例3的模式有误 - 它与模式1相同。是复制粘贴错误吗？ - Senipah

是的，复制/粘贴错误。应该是: (?<!\) #确保它没有被转义 (?<code_all> (?<code_start>`{1,}) #一个或多个反引号 (?<code_content>.+?) #反引号之间的代码内容 (?<!

)                   #不是由反引号前导的         \g{code_start}           ＃平衡的结束反引号         (?!

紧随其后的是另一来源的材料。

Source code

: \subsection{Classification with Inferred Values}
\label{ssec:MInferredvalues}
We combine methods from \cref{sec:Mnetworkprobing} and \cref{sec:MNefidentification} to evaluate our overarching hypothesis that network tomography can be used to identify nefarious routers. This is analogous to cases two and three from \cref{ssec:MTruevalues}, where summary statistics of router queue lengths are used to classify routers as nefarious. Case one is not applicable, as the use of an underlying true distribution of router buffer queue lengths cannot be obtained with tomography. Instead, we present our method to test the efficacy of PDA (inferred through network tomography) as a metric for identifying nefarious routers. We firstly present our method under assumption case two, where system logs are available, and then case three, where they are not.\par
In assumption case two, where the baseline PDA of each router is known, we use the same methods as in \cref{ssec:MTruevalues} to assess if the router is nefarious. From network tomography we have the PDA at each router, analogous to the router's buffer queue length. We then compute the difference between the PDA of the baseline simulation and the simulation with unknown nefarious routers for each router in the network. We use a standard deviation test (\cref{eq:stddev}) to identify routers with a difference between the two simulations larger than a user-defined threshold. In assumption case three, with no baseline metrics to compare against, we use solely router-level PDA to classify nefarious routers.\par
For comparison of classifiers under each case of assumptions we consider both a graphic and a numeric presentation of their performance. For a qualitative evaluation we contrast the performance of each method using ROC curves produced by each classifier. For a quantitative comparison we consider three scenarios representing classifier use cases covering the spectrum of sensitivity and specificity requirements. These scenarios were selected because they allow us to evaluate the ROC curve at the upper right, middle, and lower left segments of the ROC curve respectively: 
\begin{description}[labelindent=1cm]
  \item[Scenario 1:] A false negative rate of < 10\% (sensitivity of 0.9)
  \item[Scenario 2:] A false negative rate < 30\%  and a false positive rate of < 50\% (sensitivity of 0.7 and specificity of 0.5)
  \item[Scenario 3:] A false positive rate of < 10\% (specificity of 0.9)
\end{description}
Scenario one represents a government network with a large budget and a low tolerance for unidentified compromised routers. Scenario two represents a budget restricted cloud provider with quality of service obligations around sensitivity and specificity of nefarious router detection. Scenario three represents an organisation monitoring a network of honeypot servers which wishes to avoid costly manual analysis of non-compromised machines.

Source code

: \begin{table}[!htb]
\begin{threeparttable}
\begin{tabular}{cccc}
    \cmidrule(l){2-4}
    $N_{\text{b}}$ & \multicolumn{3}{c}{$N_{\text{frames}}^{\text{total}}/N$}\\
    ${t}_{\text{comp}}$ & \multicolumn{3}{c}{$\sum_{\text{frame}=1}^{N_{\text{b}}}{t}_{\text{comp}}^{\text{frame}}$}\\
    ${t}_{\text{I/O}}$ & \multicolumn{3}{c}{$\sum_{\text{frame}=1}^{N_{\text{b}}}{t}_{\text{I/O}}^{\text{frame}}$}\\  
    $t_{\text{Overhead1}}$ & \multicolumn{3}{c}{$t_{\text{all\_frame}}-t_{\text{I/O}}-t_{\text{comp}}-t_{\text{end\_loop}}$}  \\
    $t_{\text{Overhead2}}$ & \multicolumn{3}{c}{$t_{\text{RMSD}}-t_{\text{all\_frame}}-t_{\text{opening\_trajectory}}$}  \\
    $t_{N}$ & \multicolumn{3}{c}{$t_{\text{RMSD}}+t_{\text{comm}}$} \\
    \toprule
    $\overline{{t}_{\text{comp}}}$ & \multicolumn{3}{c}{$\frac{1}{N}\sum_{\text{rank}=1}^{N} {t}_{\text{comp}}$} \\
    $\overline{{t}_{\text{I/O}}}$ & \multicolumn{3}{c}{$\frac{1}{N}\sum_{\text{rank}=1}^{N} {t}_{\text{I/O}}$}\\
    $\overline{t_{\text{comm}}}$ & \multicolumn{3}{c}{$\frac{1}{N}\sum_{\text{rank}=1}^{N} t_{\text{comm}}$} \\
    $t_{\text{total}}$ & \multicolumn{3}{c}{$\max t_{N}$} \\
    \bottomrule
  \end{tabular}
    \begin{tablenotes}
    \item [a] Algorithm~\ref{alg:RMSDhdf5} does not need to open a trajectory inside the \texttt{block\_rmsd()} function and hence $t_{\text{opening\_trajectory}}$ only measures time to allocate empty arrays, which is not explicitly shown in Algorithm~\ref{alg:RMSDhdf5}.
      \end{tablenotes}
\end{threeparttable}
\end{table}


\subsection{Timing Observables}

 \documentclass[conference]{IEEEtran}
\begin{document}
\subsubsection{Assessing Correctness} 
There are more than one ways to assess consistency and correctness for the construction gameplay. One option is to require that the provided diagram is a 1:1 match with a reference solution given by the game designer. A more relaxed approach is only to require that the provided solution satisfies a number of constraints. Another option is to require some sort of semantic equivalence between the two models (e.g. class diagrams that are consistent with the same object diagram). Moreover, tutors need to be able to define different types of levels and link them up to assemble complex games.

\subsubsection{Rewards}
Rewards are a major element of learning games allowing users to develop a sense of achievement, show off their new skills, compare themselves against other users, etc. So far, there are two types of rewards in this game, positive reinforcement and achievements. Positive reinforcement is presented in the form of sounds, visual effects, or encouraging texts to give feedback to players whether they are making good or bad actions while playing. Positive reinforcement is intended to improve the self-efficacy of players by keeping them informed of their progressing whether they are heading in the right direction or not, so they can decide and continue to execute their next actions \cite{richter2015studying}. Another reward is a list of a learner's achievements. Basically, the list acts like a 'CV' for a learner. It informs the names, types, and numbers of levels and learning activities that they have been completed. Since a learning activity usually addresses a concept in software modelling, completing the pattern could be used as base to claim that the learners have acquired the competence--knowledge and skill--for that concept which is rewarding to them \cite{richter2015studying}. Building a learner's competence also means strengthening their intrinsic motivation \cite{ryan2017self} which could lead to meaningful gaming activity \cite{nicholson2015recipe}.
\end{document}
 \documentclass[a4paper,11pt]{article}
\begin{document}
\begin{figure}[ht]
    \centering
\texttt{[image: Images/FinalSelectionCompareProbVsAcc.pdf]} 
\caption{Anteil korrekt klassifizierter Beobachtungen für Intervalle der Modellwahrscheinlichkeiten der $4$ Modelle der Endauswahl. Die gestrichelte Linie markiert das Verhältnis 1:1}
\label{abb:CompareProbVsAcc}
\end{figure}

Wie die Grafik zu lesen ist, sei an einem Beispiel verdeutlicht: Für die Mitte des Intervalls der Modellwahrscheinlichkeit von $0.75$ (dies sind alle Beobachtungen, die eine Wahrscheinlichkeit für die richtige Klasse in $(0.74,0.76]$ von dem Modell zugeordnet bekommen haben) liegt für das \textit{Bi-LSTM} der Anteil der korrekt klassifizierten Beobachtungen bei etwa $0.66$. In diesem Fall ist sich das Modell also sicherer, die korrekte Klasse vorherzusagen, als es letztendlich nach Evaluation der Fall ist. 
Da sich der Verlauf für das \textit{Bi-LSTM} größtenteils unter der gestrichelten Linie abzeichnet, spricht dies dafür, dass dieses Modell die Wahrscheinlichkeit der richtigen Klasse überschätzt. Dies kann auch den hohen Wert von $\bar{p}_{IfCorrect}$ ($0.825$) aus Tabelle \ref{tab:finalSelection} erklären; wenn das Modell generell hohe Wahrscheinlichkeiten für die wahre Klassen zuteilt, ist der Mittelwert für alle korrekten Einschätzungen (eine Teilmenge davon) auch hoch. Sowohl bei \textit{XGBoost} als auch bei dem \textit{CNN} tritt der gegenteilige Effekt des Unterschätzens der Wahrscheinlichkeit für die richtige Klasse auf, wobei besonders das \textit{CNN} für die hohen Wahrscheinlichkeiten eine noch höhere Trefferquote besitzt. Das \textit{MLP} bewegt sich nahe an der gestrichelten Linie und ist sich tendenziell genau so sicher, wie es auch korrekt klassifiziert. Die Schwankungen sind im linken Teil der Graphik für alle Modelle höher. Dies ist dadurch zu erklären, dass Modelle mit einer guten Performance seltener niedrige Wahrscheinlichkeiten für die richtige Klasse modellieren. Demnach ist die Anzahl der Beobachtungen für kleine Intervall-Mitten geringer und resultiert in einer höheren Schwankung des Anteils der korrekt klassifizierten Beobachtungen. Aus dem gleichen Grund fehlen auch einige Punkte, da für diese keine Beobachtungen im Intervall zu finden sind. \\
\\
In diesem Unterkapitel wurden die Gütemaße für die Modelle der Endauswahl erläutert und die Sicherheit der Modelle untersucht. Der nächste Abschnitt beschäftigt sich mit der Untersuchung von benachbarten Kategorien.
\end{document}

) #而且不是后面跟着反引号 )请参阅此处https://regex101.com/r/C2Vl9M/1 - Jacques

0

试试这个？

[a-z]*\n[\s\S]*?\n

它将从你的示例中提取。

This must have three backticks
flanking it

- tzatalin

网页内容由stack overflow 提供, 点击上面的

可以查看英文原文，
原文链接

- trincot · Accepted Answer

你应该使用字符串的开始/结束标记符号（^ 和 $ 与 m 修饰符结合使用）。此外，你的测试文本在最后一个块中只有3个前导空格：

^((?:(?:[ ]{4}|\t).*(\R|$))+)

通过使用\R和重复匹配，您可以每个匹配与整个块匹配，而不是每行匹配。

请在regex101上查看演示

免责声明： Markdown的规则比所示的示例文本更加复杂。例如，当（嵌套）列表中有代码块时，这些代码块需要以8、12或更多个空格为前缀。正则表达式无法识别此类代码块，或其他嵌入了Markdown符号的代码块，这些符号使用了更广泛的格式组合。